A l’horizon le soleil effleure la cime du Mont Blanc. Il vaut mieux être là quand la lumière va révéler les secrets de la Combe d’Enfer. La nature généreuse de ce début de printemps est toujours un émerveillement. Tous les habitants de ce coin perdu et sauvage sont au rendez vous pour assister au levé du soleil. L’Aigle royal au bec énorme surveille la combe en contrebas. Le Pic noir rythme la musique de la forêt de ses tambourinages, relayés par les cris des Pics verts un peu plus haut dans la montagne. Au sommet des sapins les grives se lancent des défis musicaux sans fin.

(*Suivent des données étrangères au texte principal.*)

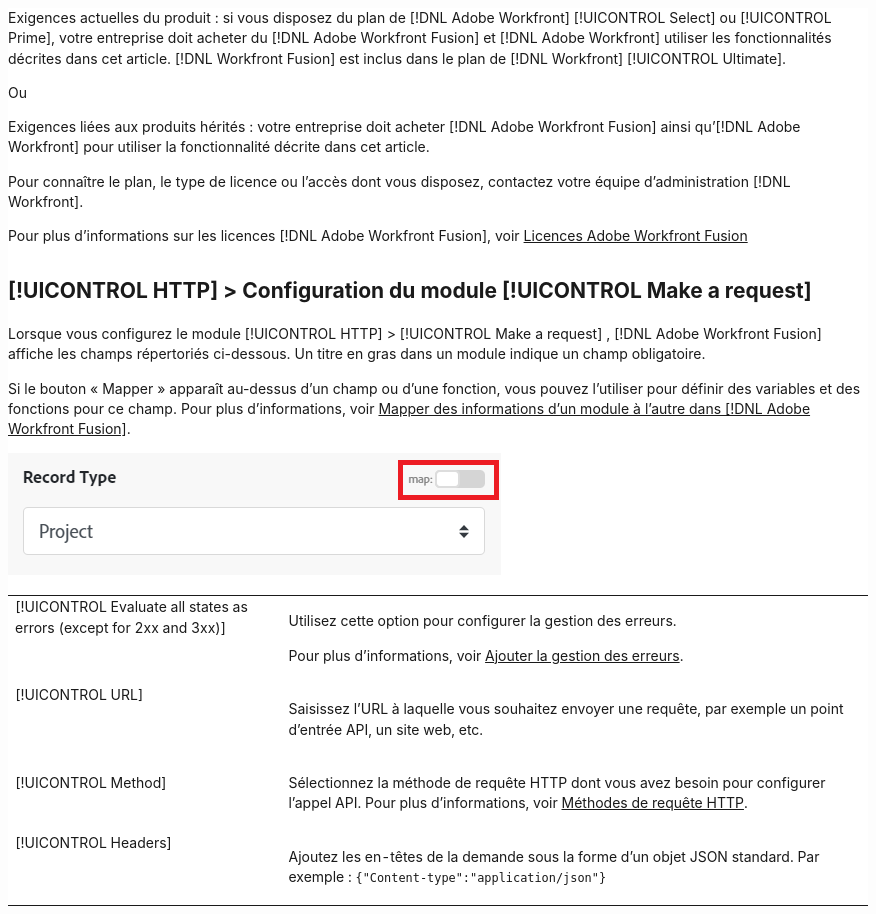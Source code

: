   <p>Exigences actuelles du produit : si vous disposez du plan de [!DNL Adobe Workfront] [!UICONTROL Select] ou [!UICONTROL Prime], votre entreprise doit acheter du [!DNL Adobe Workfront Fusion] et [!DNL Adobe Workfront] utiliser les fonctionnalités décrites dans cet article. [!DNL Workfront Fusion] est inclus dans le plan de [!DNL Workfront] [!UICONTROL Ultimate].</p>
   <p>Ou</p>
   <p>Exigences liées aux produits hérités : votre entreprise doit acheter [!DNL Adobe Workfront Fusion] ainsi qu’[!DNL Adobe Workfront] pour utiliser la fonctionnalité décrite dans cet article.</p>
   </td> 
  </tr> 
 </tbody> 
</table>

Pour connaître le plan, le type de licence ou l’accès dont vous disposez, contactez votre équipe d’administration [!DNL Workfront].

Pour plus d’informations sur les licences [!DNL Adobe Workfront Fusion], voir [Licences Adobe Workfront Fusion](/help/workfront-fusion/set-up-and-manage-workfront-fusion/licensing-operations-overview/license-automation-vs-integration.md)

## [!UICONTROL HTTP] > Configuration du module [!UICONTROL Make a request]

Lorsque vous configurez le module [!UICONTROL HTTP] > [!UICONTROL Make a request] , [!DNL Adobe Workfront Fusion] affiche les champs répertoriés ci-dessous. Un titre en gras dans un module indique un champ obligatoire.

Si le bouton « Mapper » apparaît au-dessus d’un champ ou d’une fonction, vous pouvez l’utiliser pour définir des variables et des fonctions pour ce champ. Pour plus d’informations, voir [Mapper des informations d’un module à l’autre dans  [!DNL Adobe Workfront Fusion]](/help/workfront-fusion/create-scenarios/map-data/map-data-from-one-to-another.md).

![Basculement de carte](/help/workfront-fusion/references/apps-and-modules/assets/map-toggle-350x74.png)

<table style="table-layout:auto"> 
 <col> 
 <col> 
 <tbody> 
  <tr> 
   <td role="rowheader">[!UICONTROL Evaluate all states as errors (except for 2xx and 3xx)] </td> 
   <td> <p>Utilisez cette option pour configurer la gestion des erreurs.</p> <p>Pour plus d’informations, voir <a href="/help/workfront-fusion/create-scenarios/config-error-handling/error-handling.md" class="MCXref xref">Ajouter la gestion des erreurs</a>.</p> </td> 
  </tr> 
  <tr> 
   <td role="rowheader">[!UICONTROL URL] </td> 
   <td> <p>Saisissez l’URL à laquelle vous souhaitez envoyer une requête, par exemple un point d’entrée API, un site web, etc.</p> </td> 
  </tr> 
  <tr> 
   <td role="rowheader"> <p>[!UICONTROL Method]</p> </td> 
   <td> <p>Sélectionnez la méthode de requête HTTP dont vous avez besoin pour configurer l’appel API. Pour plus d’informations, voir <a href="/help/workfront-fusion/references/modules/http-request-methods.md" class="MCXref xref">Méthodes de requête HTTP</a>.</p> </td> 
  </tr> 
  <tr> 
   <td role="rowheader">[!UICONTROL Headers] </td> 
   <td> <p>Ajoutez les en-têtes de la demande sous la forme d’un objet JSON standard. Par exemple : <code>{"Content-type":"application/json"}</code></p> </td> 
  </tr>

Mais la Combe ne serait pas la Combe s’il n’y avait pas les chamois. Pour ma première visite de l’année, ils sont bien là. Certains profitent des premiers rayons du soleil, alors que d’autres surveillent les alentours. Nous sommes sur le territoire du Lynx. Alors prudence. Aux premiers crépitements de mon appareil photo, tout le monde se réfugie dans la falaise. Les plus jeunes regardent attentivement leurs ainés pour découvrir le chemin de la retraite salvatrice.

Décidément la Combe d’Enfer n’a d’enfer que le nom.